> _AIM OF THE EXERCISE_:
From the line that contains "add reconnecting translations" through the line that contains "add missing translation", output every line of the listing below exactly and leave out all the rest.

> _INFORMATION SUPPLIED_:
☆ ☆ ☆ ☆ ☆

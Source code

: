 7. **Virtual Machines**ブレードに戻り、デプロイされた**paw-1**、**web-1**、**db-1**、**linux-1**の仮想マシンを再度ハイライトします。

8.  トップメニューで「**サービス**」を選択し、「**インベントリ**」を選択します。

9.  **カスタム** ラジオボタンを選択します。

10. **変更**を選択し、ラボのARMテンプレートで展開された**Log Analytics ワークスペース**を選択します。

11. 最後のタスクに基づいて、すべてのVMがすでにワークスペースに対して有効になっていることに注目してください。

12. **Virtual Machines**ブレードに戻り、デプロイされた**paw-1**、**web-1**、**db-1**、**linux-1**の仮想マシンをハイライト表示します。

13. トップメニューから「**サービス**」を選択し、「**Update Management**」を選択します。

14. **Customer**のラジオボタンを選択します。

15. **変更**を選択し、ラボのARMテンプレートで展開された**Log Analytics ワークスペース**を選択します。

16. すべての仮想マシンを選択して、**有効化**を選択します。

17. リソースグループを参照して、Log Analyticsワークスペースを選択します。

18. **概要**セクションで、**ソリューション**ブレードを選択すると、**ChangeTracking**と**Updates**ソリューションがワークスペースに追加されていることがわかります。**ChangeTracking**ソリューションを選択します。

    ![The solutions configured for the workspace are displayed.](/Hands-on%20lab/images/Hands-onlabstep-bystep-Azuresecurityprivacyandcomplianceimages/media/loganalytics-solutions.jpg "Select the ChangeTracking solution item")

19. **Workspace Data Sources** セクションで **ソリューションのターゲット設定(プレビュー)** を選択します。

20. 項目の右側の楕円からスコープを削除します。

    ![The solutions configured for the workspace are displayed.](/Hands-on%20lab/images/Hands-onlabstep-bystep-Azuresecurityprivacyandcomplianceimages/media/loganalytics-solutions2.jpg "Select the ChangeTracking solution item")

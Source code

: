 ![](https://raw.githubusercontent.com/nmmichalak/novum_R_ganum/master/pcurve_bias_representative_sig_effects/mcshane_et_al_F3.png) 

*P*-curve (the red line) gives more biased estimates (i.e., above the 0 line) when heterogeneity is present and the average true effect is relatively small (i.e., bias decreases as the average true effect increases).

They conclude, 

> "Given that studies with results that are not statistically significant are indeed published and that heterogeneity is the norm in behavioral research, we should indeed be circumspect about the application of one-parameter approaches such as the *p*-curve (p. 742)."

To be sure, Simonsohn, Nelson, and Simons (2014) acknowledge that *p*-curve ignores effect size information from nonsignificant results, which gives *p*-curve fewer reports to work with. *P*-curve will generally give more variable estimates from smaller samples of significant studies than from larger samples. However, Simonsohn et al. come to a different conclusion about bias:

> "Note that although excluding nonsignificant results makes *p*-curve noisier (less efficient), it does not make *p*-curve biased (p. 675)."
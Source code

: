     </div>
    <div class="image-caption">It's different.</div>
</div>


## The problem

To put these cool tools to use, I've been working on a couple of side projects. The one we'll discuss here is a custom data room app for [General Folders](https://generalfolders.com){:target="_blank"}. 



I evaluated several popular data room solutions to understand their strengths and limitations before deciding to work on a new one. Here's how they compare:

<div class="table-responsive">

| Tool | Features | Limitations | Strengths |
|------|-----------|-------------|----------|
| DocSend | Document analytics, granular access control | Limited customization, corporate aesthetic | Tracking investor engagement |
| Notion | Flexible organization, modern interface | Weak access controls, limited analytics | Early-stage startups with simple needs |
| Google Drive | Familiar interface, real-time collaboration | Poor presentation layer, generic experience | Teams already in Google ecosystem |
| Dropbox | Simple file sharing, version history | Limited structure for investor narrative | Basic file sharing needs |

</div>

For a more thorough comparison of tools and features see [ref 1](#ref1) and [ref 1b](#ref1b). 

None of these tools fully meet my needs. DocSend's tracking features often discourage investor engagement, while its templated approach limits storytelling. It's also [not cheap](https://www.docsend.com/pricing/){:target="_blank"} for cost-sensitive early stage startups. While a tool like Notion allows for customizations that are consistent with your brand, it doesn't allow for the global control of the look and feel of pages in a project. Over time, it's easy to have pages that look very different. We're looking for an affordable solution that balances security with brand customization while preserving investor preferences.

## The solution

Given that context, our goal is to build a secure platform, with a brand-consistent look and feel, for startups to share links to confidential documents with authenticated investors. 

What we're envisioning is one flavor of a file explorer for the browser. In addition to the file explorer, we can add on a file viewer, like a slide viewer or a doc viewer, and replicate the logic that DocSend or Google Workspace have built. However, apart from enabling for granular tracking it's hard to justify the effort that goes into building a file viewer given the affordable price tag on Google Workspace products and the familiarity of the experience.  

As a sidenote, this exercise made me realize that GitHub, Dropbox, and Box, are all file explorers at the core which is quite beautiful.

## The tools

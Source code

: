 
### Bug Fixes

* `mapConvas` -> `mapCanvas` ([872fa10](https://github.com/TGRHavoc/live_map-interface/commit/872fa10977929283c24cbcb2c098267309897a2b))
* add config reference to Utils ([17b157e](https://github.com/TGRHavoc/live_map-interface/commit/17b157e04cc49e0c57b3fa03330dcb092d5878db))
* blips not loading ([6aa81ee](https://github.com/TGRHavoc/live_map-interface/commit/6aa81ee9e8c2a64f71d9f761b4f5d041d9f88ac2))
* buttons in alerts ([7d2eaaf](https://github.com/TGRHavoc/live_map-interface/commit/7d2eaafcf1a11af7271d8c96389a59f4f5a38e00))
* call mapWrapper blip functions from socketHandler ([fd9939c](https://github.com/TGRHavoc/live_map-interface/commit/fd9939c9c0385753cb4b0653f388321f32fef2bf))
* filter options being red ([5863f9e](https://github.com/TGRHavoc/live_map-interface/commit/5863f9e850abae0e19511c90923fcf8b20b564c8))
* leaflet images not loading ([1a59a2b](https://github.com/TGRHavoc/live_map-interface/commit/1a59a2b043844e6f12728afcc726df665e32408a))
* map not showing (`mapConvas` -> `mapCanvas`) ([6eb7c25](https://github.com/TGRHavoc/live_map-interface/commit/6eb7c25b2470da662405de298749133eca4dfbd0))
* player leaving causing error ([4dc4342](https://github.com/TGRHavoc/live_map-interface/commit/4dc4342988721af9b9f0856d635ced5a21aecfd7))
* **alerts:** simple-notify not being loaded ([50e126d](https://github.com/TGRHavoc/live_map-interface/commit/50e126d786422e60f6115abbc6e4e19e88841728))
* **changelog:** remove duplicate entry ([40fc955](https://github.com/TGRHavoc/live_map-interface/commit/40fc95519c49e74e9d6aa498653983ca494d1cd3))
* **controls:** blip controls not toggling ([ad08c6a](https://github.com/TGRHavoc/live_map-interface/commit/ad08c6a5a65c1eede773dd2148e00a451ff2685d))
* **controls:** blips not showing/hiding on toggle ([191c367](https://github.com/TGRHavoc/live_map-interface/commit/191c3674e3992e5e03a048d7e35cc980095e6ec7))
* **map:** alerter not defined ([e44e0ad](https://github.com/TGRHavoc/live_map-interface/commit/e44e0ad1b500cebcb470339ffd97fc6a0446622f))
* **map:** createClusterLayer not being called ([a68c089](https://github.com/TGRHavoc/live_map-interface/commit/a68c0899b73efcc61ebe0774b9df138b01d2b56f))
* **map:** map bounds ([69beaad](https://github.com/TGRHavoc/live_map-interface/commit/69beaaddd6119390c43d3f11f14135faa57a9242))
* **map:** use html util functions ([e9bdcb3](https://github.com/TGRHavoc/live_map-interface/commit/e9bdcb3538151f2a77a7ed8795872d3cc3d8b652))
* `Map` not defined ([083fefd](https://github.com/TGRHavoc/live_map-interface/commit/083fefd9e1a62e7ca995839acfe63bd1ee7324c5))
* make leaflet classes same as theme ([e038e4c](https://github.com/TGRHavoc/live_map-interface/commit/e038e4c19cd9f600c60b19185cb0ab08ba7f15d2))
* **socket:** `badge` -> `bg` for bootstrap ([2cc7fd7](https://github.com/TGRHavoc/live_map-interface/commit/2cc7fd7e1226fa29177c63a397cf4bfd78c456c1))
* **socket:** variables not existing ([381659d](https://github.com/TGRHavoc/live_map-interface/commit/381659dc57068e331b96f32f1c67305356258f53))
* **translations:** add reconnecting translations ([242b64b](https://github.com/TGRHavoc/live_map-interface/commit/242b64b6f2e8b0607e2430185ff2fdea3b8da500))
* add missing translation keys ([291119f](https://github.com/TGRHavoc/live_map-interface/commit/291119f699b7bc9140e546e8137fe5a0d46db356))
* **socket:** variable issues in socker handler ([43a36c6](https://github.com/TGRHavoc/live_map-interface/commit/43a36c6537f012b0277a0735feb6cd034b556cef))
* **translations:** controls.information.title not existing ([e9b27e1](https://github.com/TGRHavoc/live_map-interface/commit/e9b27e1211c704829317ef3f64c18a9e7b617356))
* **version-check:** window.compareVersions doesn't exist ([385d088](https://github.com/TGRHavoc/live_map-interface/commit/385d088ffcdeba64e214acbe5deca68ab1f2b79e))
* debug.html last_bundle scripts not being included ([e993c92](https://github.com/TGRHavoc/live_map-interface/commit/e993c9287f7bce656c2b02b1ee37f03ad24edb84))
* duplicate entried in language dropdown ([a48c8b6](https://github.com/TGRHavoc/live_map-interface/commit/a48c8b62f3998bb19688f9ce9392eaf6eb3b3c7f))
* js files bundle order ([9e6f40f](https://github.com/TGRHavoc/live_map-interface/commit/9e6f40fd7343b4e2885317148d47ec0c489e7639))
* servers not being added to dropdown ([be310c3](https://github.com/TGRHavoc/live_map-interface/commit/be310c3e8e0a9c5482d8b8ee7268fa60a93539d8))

☆ ☆ ☆ ☆ ☆

> _ANSWER SPACE_:
* **translations:** add reconnecting translations ([242b64b](https://github.com/TGRHavoc/live_map-interface/commit/242b64b6f2e8b0607e2430185ff2fdea3b8da500))
* add missing translation keys ([291119f](https://github.com/TGRHavoc/live_map-interface/commit/291119f699b7bc9140e546e8137fe5a0d46db356))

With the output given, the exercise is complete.